The former vice president leads President Donald Trump in the county with 91% of the vote in.
Duval County is central for two key themes playing out in the 2020 general election — the suburbs revolting against a Republican Party led by Trump and the work Democrats have put in to turn out Black voters who did not turn out for Hillary Clinton in 2016. Both have turned the one-time Republican stronghold into the largest swing county in the largest swing state.
“There is an argument to be made it may be the single most important county in the single most important state in the most important election in a century,” Dean Black, chair of the county’s Republican Party, said before Election Day.
Democrats, after losing Duval narrowly in 2016, carried the county in the 2018 general election, leading many in the party to grow more confident that they could do it again this year. The party also has 6% more registered Democrats than Republicans in Duval.

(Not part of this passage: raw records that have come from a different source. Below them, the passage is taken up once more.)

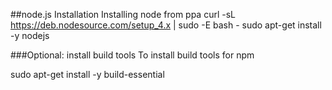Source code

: ##node.js Installation
Installing node from ppa
curl -sL https://deb.nodesource.com/setup_4.x | sudo -E bash - sudo apt-get install -y nodejs

###Optional: install build tools
To install build tools for npm

sudo apt-get install -y build-essential
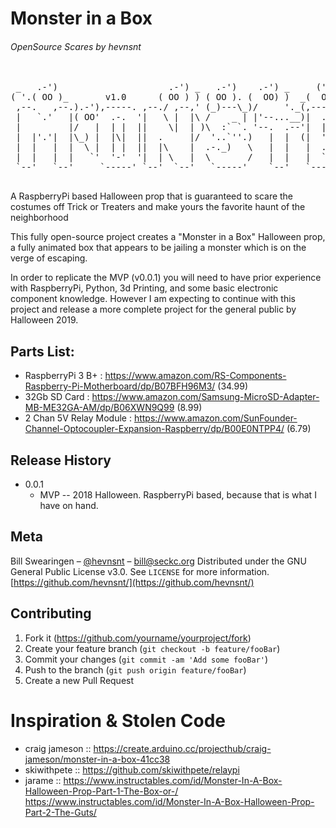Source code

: # Monster in a Box 
###### OpenSource Scares by hevnsnt


<pre>

 _   .-')                     .-') _   .-')    .-') _     ('-.  _  .-')   
( '.( OO )_       v1.0      ( OO ) ) ( OO ). (  OO) )  _(  OO)( \( -O )  
 ,--.   ,--.).-'),-----. ,--./ ,--,' (_)---\_)/     '._(,------.,------.  
 |   `.'   |( OO'  .-.  '|   \ |  |\ /    _ | |'--...__)|  .---'|   /`. ' 
 |         |/   |  | |  ||    \|  | )\  :` `. '--.  .--'|  |    |  /  | | 
 |  |'.'|  |\_) |  |\|  ||  .     |/  '..`''.)   |  |  (|  '--. |  |_.' | 
 |  |   |  |  \ |  | |  ||  |\    |  .-._)   \   |  |   |  .--' |  .  '.' 
 |  |   |  |   `'  '-'  '|  | \   |  \       /   |  |   |  `---.|  |\  \  
 `--'   `--'     `-----' `--'  `--'   `-----'    `--'   `------'`--' '--' 
                                                                 IN A BOX          
</pre>


A RaspberryPi based Halloween prop that is guaranteed to scare the costumes
off Trick or Treaters and make yours the favorite haunt of the neighborhood

This fully open-source project creates a "Monster in a Box" Halloween prop,  
a fully animated box that appears to be jailing a monster which is on the 
verge of escaping.

In order to replicate the MVP (v0.0.1) you will need to have prior experience 
with RaspberryPi, Python, 3d Printing, and some basic electronic component 
knowledge. However I am expecting to continue with this project and release
a more complete project for the general public by Halloween 2019.


## Parts List:

* RaspberryPi 3 B+       : https://www.amazon.com/RS-Components-Raspberry-Pi-Motherboard/dp/B07BFH96M3/             (34.99)
* 32Gb SD Card           : https://www.amazon.com/Samsung-MicroSD-Adapter-MB-ME32GA-AM/dp/B06XWN9Q99                (8.99)
* 2 Chan 5V Relay Module : https://www.amazon.com/SunFounder-Channel-Optocoupler-Expansion-Raspberry/dp/B00E0NTPP4/ (6.79)


## Release History

* 0.0.1
    * MVP -- 2018 Halloween. RaspberryPi based, because that is what I have on hand. 

## Meta

Bill Swearingen – [@hevnsnt](https://twitter.com/hevnsnt) – bill@seckc.org
Distributed under the GNU General Public License v3.0. See ``LICENSE`` for more information.
[https://github.com/hevnsnt/](https://github.com/hevnsnt/)

## Contributing

1. Fork it (<https://github.com/yourname/yourproject/fork>)
2. Create your feature branch (`git checkout -b feature/fooBar`)
3. Commit your changes (`git commit -am 'Add some fooBar'`)
4. Push to the branch (`git push origin feature/fooBar`)
5. Create a new Pull Request

# Inspiration & Stolen Code
* craig jameson :: https://create.arduino.cc/projecthub/craig-jameson/monster-in-a-box-41cc38
* skiwithpete   :: https://github.com/skiwithpete/relaypi
* jarame        :: https://www.instructables.com/id/Monster-In-A-Box-Halloween-Prop-Part-1-The-Box-or-/
                   https://www.instructables.com/id/Monster-In-A-Box-Halloween-Prop-Part-2-The-Guts/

There were signs[1] in October that Trump’s hold on some voters in Duval County was slipping.
After voting for Trump in 2016, Danielle Wade went to the ballot box undecided but eventually voted for Biden.
“Quite frankly, I am just over Trump’s antics,” Wade said. “I don’t believe he will be the cure-all,” she said after voting for Biden, the first Democrat she had ever backed in her 35-year-long life. “But the country needs some relief.”